Three steps to scaling impact assessment
Here are three steps companies can take to enable product environmental footprints at scale.
- Analyze the current assessment process and identify the business case for process automation.
An important first step is to look at the current processes in place for lifecycle and product environmental footprint assessment and answer the following questions: How long does it currently take to conduct an assessment on a single product? What are the process steps, and who is involved? What share of the data from operations and suppliers is secondary vs. primary data? Where are the pain points, redundancies and error sources in the data flows and process steps?
The answers to these questions can result in an end-to-end process map, revealing low-hanging fruit for intelligent process automation.
- Understand data quality requirements and develop a uniform data structure.
A further step is to develop a uniform data structure that allows for interlinked and common data across Life Cycle Assessment (LCA) and product environment footprints, based on existing assessments and product-specific requirements. In most enterprise architectures, product lifecycle management (PLM) is a useful starting point for this. (Cognizant is a recognized leader in PLM implementation.)

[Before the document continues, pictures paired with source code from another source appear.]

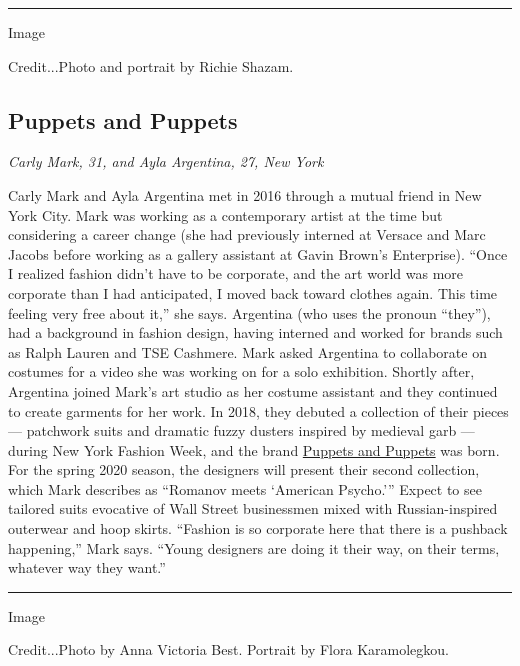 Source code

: \begin{center}\rule{0.5\linewidth}{\linethickness}\end{center}

Image

Credit...Photo and portrait by Richie Shazam.

\hypertarget{puppets-and-puppets}{%
\subsection{Puppets and Puppets}\label{puppets-and-puppets}}

\emph{Carly Mark, 31, and Ayla Argentina, 27, New York}

Carly Mark and Ayla Argentina met in 2016 through a mutual friend in New
York City. Mark was working as a contemporary artist at the time but
considering a career change (she had previously interned at Versace and
Marc Jacobs before working as a gallery assistant at Gavin Brown's
Enterprise). ``Once I realized fashion didn't have to be corporate, and
the art world was more corporate than I had anticipated, I moved back
toward clothes again. This time feeling very free about it,'' she says.
Argentina (who uses the pronoun ``they''), had a background in fashion
design, having interned and worked for brands such as Ralph Lauren and
TSE Cashmere. Mark asked Argentina to collaborate on costumes for a
video she was working on for a solo exhibition. Shortly after, Argentina
joined Mark's art studio as her costume assistant and they continued to
create garments for her work. In 2018, they debuted a collection of
their pieces --- patchwork suits and dramatic fuzzy dusters inspired by
medieval garb --- during New York Fashion Week, and the brand
\href{https://www.puppetsandpuppets.com/}{Puppets and Puppets} was born.
For the spring 2020 season, the designers will present their second
collection, which Mark describes as ``Romanov meets `American Psycho.'''
Expect to see tailored suits evocative of Wall Street businessmen mixed
with Russian-inspired outerwear and hoop skirts. ``Fashion is so
corporate here that there is a pushback happening,'' Mark says. ``Young
designers are doing it their way, on their terms, whatever way they
want.''

\begin{center}\rule{0.5\linewidth}{\linethickness}\end{center}

Image

Credit...Photo by Anna Victoria Best. Portrait by Flora Karamolegkou.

Product lifecycle management is used to identify and report on materials, based on a product’s bill of materials data. Classically, this has enabled simple and cost-effective reporting to demonstrate compliance with EU directives like RoHS, WEEE or ELV.
The problem with PLM systems is that often, data entries are not consistent and standardized (e.g., "kg” and "kilograms” are used interchangeably). This creates high overhead in cleaning up the data and making it useful. A uniform data structure solves these problems and creates a single source of truth for the LCA.
- Enable automated data retrieval and mapping from various enterprise systems.
Another crucial step is to make it easy to identify, link, filter and clean data sources from enterprise resource planning, energy management and other enterprise systems, and automatically integrate and map this data in a dedicated Life Cycle Assessment tool.
Cleaning may require intelligent solutions such as fuzzy logic mapping (e.g., so that “potato” and “potatoes” are recognized as the same thing) and better data governance. The lifecycle inventory processes can then be automatically mapped to the different lifecycle phases. Additionally, processes that overlap across products can be automatically mapped, minimizing redundant workflows.
Taking meaningful environmental action
This is not an exhaustive list but is a starting point to automate PEF-based Life Cycle Assessment (LCA) and meet increasingly stricter standards on the data quality and verifiability of product sustainability information.
By investing in more automation to analyze the environmental footprint of products, companies can open the door to more sustainable innovation and differentiated competition. They can set themselves ahead of the pack based on their environmental performance and save untold hours spent on data collection, modeling and verification.
Best of all, by moving beyond sustainability lip service, they’ll stand out from the crowd when it comes to taking meaningful environmental action.